Nadejdzie czas zemsty, a także zwycięstwo: trzepotliwe wideo na rocznicę początku wojny
Ponieważ byli w stanie zjednoczyć się w jednym impulsie i złamać plany rasistów „zabrać” Kijda w ciągu trzech dni, a później wydali ich z Kijowskiej, Zhytomyr, Chernihiv, Sumy, Kharkiv, regionu Kherson. Ale będzie później. A w pierwszych godzinach większość z nas doświadczyła zamieszania. Dzisiaj wszystko jest zapamiętane, jakby we mgle. Wybuch na lotniskach wojskowych. Lądowanie rosyjskiego lądowania w Gostomel.
Pierwsze masowe ostrzał Ukrainy ze skrzydlonymi i balistycznymi pociskami. Cele to siedziba wojskowa, punkty zarządzania i obiekty cywilne w całym kraju. Pierwsze ofiary wojny. Utrata straty. Do 24 lutego mieliśmy inne życie. Szczęśliwy. Nawet nie zdawaliśmy sobie sprawy z tego, ile. Ale dyktator Kremla nie pozostawił nam wyboru, z wyjątkiem walki. Za ich ziemię, wolność i szczęście żyć na wolnej Ukrainie. Kolejki w pobliżu biur zaciągających wojskowych. APC na Metropolitan Obolon.
Wycie Siren. Przestraszone oczy przechodniów. Walczący. Front pojawił się tuż przy jego ulicy. Hit rakiety w pobliskim budynku o wysokim wzroście można usunąć z własnej kuchni. Ludność cywilna zstąpiła do piwnic. Bez jedzenia, bez wody, bez światła i więzi. W każdym z nas podniesiono nieznaną mieszankę emocji. Strach przed mieszaniem z nadzieją, strach. Ale z wiarą w siły zbrojne. A nasi obrońcy dali powód stopniowego radowania się.
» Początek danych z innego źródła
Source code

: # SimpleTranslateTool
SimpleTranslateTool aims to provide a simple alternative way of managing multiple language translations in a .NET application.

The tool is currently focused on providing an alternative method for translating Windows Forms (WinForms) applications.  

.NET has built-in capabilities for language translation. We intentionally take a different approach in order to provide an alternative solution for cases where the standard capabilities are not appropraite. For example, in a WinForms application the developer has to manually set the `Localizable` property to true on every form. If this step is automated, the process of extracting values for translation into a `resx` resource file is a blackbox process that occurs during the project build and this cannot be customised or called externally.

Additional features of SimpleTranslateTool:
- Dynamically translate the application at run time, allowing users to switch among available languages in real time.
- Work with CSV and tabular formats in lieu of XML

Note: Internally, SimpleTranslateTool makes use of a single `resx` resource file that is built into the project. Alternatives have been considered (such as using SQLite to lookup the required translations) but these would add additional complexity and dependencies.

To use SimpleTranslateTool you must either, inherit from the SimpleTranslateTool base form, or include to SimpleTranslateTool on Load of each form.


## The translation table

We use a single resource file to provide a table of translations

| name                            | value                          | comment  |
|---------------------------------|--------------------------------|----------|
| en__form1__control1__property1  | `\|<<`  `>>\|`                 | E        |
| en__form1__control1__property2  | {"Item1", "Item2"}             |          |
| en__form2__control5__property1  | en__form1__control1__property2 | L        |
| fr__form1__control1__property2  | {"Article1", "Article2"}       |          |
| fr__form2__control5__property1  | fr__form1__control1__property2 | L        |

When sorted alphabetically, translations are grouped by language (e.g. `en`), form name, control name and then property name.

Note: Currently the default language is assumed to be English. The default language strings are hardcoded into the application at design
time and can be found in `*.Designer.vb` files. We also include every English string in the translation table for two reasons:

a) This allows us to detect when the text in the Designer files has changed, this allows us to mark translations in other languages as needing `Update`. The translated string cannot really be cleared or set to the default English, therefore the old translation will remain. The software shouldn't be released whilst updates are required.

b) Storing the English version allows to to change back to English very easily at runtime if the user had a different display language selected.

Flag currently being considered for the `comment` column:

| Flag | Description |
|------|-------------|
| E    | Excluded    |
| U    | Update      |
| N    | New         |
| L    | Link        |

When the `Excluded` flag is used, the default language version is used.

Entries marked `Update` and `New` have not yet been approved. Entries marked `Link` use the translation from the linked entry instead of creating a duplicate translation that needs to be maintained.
Uchwycili pierwszą „Asvabaditeli”, roztrzaskali kolumnę czołgów, które zmarły na Charkiv na trasie obwodnicy, powalili pierwszy helikopter - nad Morzem Kijowym, zniszczyli sprzęt wroga w Sumy . . . Rosjanie otrzymali opór na wszystkich frontach. Powiedziano nam „bez szansy” . . . i wstaliśmy. Duch Kijowa chronił nas przed nieba. Granicy na wyspie Snake utrzymywali obronę w morzu. Nasza sztuka dała wrogowi na ziemi.
I nawet Roma ukradł czołgi spod nosa wroga, a gospodynie domowe powaliły irytujące rosyjskie drony puszkami z warzywami w puszkach. Po powtórzeniu słynnej frazy strażnika granicznego z węża „rosyjski statek wojskowy, aby udać się do@yu”. Byliśmy rozdarci w części i pozostaliśmy jedynymi.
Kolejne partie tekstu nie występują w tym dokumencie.